Pour rendre intelligibles les choses, et surtout le nœud qui unit les choses en apparence disparates que contient la Patrologie taoïste, son agencement, ses divisions, sa terminologie, il me faut résumer ici succinctement les traits principaux, 1 de l’évolution doctrinale du Taoïsme, 2 de son évolution historique.

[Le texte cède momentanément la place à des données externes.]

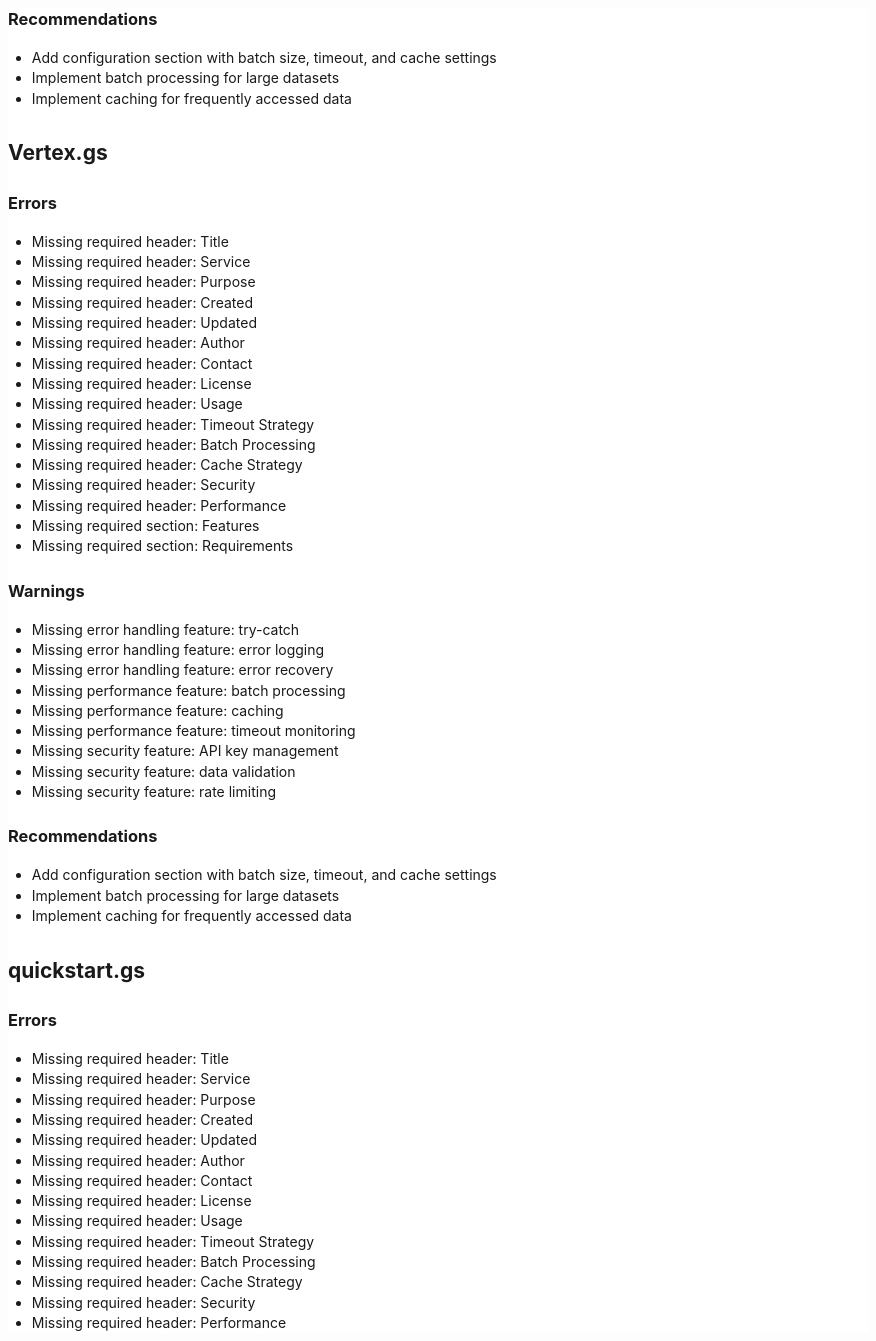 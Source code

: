 ### Recommendations

- Add configuration section with batch size, timeout, and cache settings
- Implement batch processing for large datasets
- Implement caching for frequently accessed data

## Vertex.gs

### Errors

- Missing required header: Title
- Missing required header: Service
- Missing required header: Purpose
- Missing required header: Created
- Missing required header: Updated
- Missing required header: Author
- Missing required header: Contact
- Missing required header: License
- Missing required header: Usage
- Missing required header: Timeout Strategy
- Missing required header: Batch Processing
- Missing required header: Cache Strategy
- Missing required header: Security
- Missing required header: Performance
- Missing required section: Features
- Missing required section: Requirements

### Warnings

- Missing error handling feature: try-catch
- Missing error handling feature: error logging
- Missing error handling feature: error recovery
- Missing performance feature: batch processing
- Missing performance feature: caching
- Missing performance feature: timeout monitoring
- Missing security feature: API key management
- Missing security feature: data validation
- Missing security feature: rate limiting

### Recommendations

- Add configuration section with batch size, timeout, and cache settings
- Implement batch processing for large datasets
- Implement caching for frequently accessed data

## quickstart.gs

### Errors

- Missing required header: Title
- Missing required header: Service
- Missing required header: Purpose
- Missing required header: Created
- Missing required header: Updated
- Missing required header: Author
- Missing required header: Contact
- Missing required header: License
- Missing required header: Usage
- Missing required header: Timeout Strategy
- Missing required header: Batch Processing
- Missing required header: Cache Strategy
- Missing required header: Security
- Missing required header: Performance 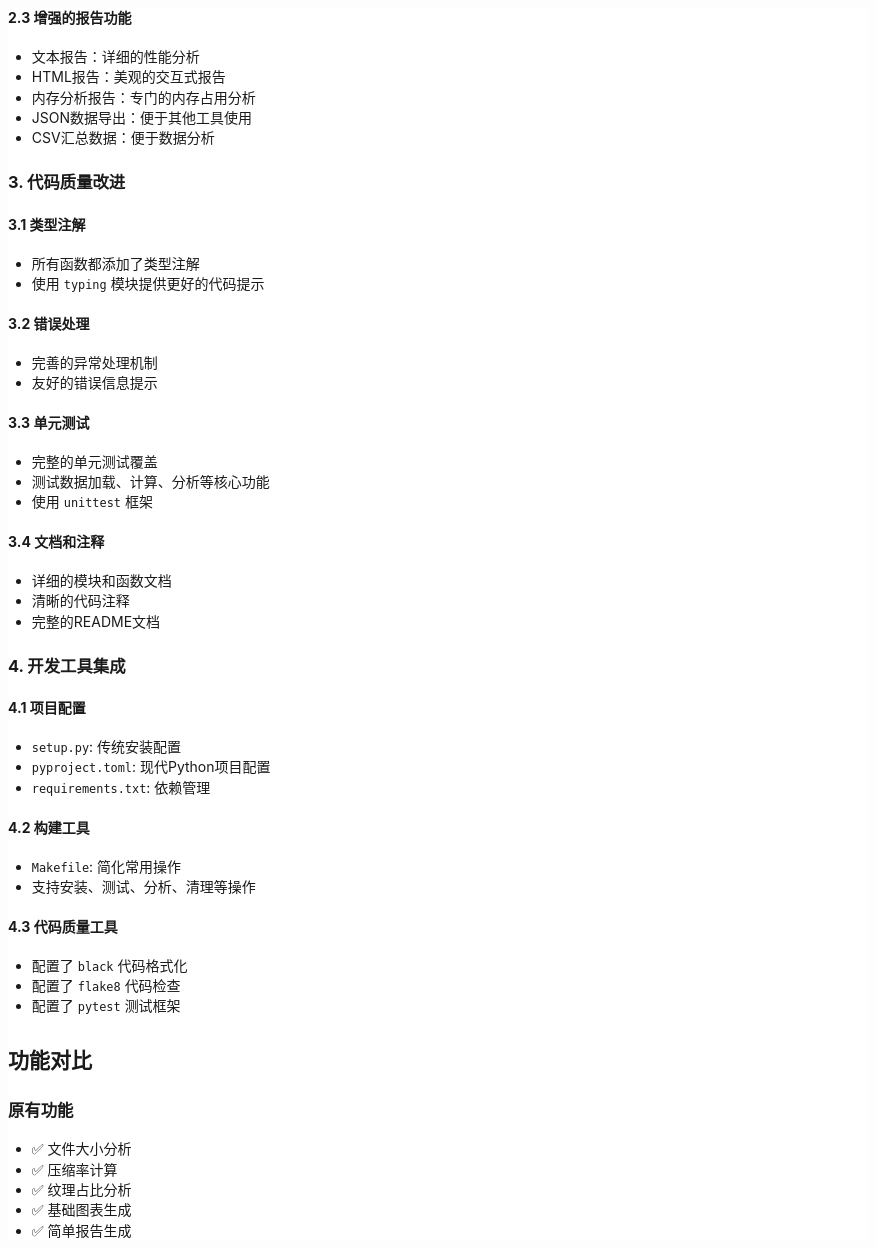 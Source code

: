 #### 2.3 增强的报告功能
- 文本报告：详细的性能分析
- HTML报告：美观的交互式报告
- 内存分析报告：专门的内存占用分析
- JSON数据导出：便于其他工具使用
- CSV汇总数据：便于数据分析

### 3. 代码质量改进

#### 3.1 类型注解
- 所有函数都添加了类型注解
- 使用 `typing` 模块提供更好的代码提示

#### 3.2 错误处理
- 完善的异常处理机制
- 友好的错误信息提示

#### 3.3 单元测试
- 完整的单元测试覆盖
- 测试数据加载、计算、分析等核心功能
- 使用 `unittest` 框架

#### 3.4 文档和注释
- 详细的模块和函数文档
- 清晰的代码注释
- 完整的README文档

### 4. 开发工具集成

#### 4.1 项目配置
- `setup.py`: 传统安装配置
- `pyproject.toml`: 现代Python项目配置
- `requirements.txt`: 依赖管理

#### 4.2 构建工具
- `Makefile`: 简化常用操作
- 支持安装、测试、分析、清理等操作

#### 4.3 代码质量工具
- 配置了 `black` 代码格式化
- 配置了 `flake8` 代码检查
- 配置了 `pytest` 测试框架

## 功能对比

### 原有功能
- ✅ 文件大小分析
- ✅ 压缩率计算
- ✅ 纹理占比分析
- ✅ 基础图表生成
- ✅ 简单报告生成
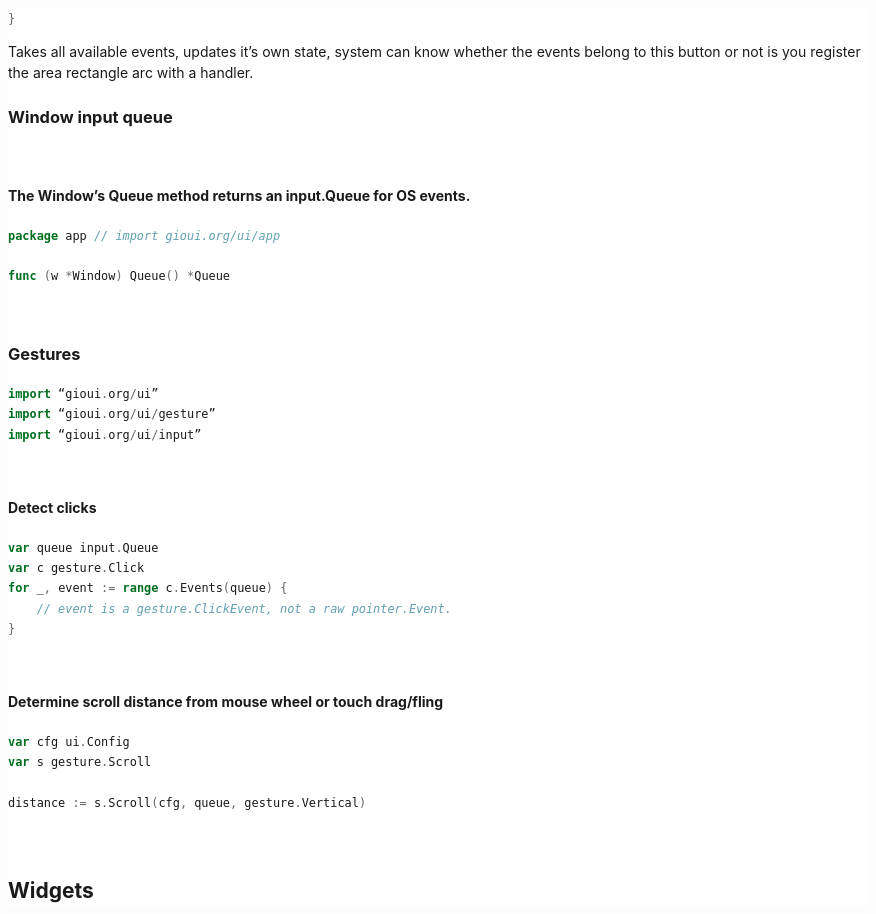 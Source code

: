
 ```go
}
```

Takes all available events, updates it’s own state, system can know whether the events belong to this button or not is you register the area rectangle arc with a handler.

### Window input queue

<br />

#### The Window’s Queue method returns an input.Queue for OS events.

```go
package app // import gioui.org/ui/app

func (w *Window) Queue() *Queue
```

<br />

### Gestures

```go
import “gioui.org/ui”
import “gioui.org/ui/gesture”
import “gioui.org/ui/input”
```

<br />

#### Detect clicks

```go
var queue input.Queue
var c gesture.Click
for _, event := range c.Events(queue) {
    // event is a gesture.ClickEvent, not a raw pointer.Event.
}
```

<br />

#### Determine scroll distance from mouse wheel or touch drag/fling

```go
var cfg ui.Config
var s gesture.Scroll

distance := s.Scroll(cfg, queue, gesture.Vertical)
```

<br />

## Widgets
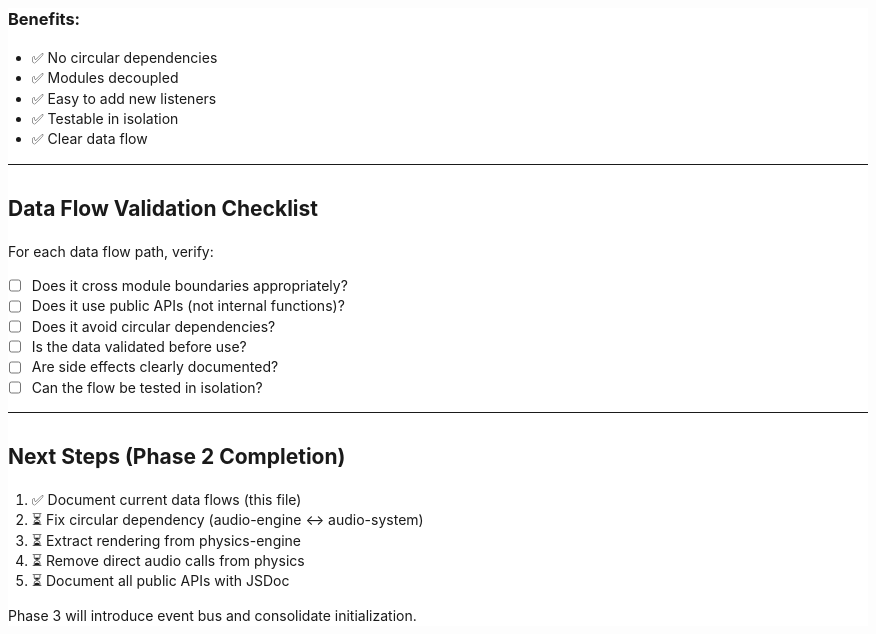 ### Benefits:
- ✅ No circular dependencies
- ✅ Modules decoupled
- ✅ Easy to add new listeners
- ✅ Testable in isolation
- ✅ Clear data flow

---

## Data Flow Validation Checklist

For each data flow path, verify:

- [ ] Does it cross module boundaries appropriately?
- [ ] Does it use public APIs (not internal functions)?
- [ ] Does it avoid circular dependencies?
- [ ] Is the data validated before use?
- [ ] Are side effects clearly documented?
- [ ] Can the flow be tested in isolation?

---

## Next Steps (Phase 2 Completion)

1. ✅ Document current data flows (this file)
2. ⏳ Fix circular dependency (audio-engine ↔ audio-system)
3. ⏳ Extract rendering from physics-engine
4. ⏳ Remove direct audio calls from physics
5. ⏳ Document all public APIs with JSDoc

Phase 3 will introduce event bus and consolidate initialization.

I. ÉVOLUTION DOCTRINALE DU TAOÏSME.


Les premiers Pères du Taoïsme, 老子 Lao-tzeu, 列子 Lie-tzeu, 莊子 Tchoang-tzeu, qui vécurent du cinquième au quatrième siècle avant J.C., furent des philosophes et des controversistes. Sans nier l’existence du Souverain d’en haut, aussi vieux que la Chine[1] ; sans heurter les pauvres notions de la Grande Règle[2], ils cherchèrent, plus haut et plus loin, l’origine de toutes choses. Leurs recherches aboutirent pratiquement à un panthéisme naturaliste, visiblement inspiré par les systèmes indiens contemporains[3]. — Un principe premier unique, d’abord concentré et inactif, se mit à émaner, à produire. Recueilli, on l’appelle Tao ; agissant, on l’appelle Tei[4]. — Par son émanation, le Principe produisit le ciel, la terre, et l’air entre deux ; trinôme d’où sortirent tous les êtres ; ou plutôt, binôme, le ciel et la terre agissant et réagissant comme un couple, l’air médian leur servant de matière[5]. — Le Principe habite et opère en tout. Il ne pense

  1. Les anciens livres chinois disent de lui qu’il gouverne le monde, mais ils ne disent pas qu’il le créa. La question de l’origine était donc ouverte.
  2. Document de l’an 1122 avant J.C. Voir mes Textes philosophiques, page 25.
  3. Les Upanishad. Voir mon Bouddhisme chinois, Tome I, Introduction, pages 40 à 58. Avec l’Inde, identité complète ; en Chine, innovation évidente. Les critiques chinois modernes sont toujours unanimes à affirmer, que le Taoïsme ne sortit pas de l’ancienne philosophie chinoise, mais fut élaboré par les historiographes, dépositaires des documents nationaux et étrangers. L’assertion date de loin. Elle se trouve, en toutes lettres, dans l’Index bibliographique de la première dynastie Han : 道家者流蓋出於史官. Ce texte date du dernier siècle avant l’ère chrétienne.
  4. Je me suis souvent demandé, si les deux termes chinois Tao et Tei, dont le sens taoïste n’est pas naturel mais adapté, ne seraient pas, primitivement, la translittération des mots sanscrits Tat et Tyad, l’être premier et les êtres secondaires, l’être et le reste. Je relèverai dans Lao-tzeu plus d’un sanscritisme.
  5. Il m’est pénible de constater, que certains s’acharnent encore à voir une révélation de la Trinité, dans le texte de Lao-tzeu « un fit deux, deux fit trois, trois fit tout », qui signifie, le Principe d’abord immobile (un), produisit ensuite par des alternances de mouvement et de repos (deux), le ciel, la terre, et l’air-matière (trois), d’où sont sortis tous les êtres. Je dirai, dans le Tome II de cette Série, ce que je pense, après Stanislas Julien, de ceux qui cherchent, dans les auteurs anciens, non ce qu’il y a, mais ce qu’ils voudraient qu’il y eût.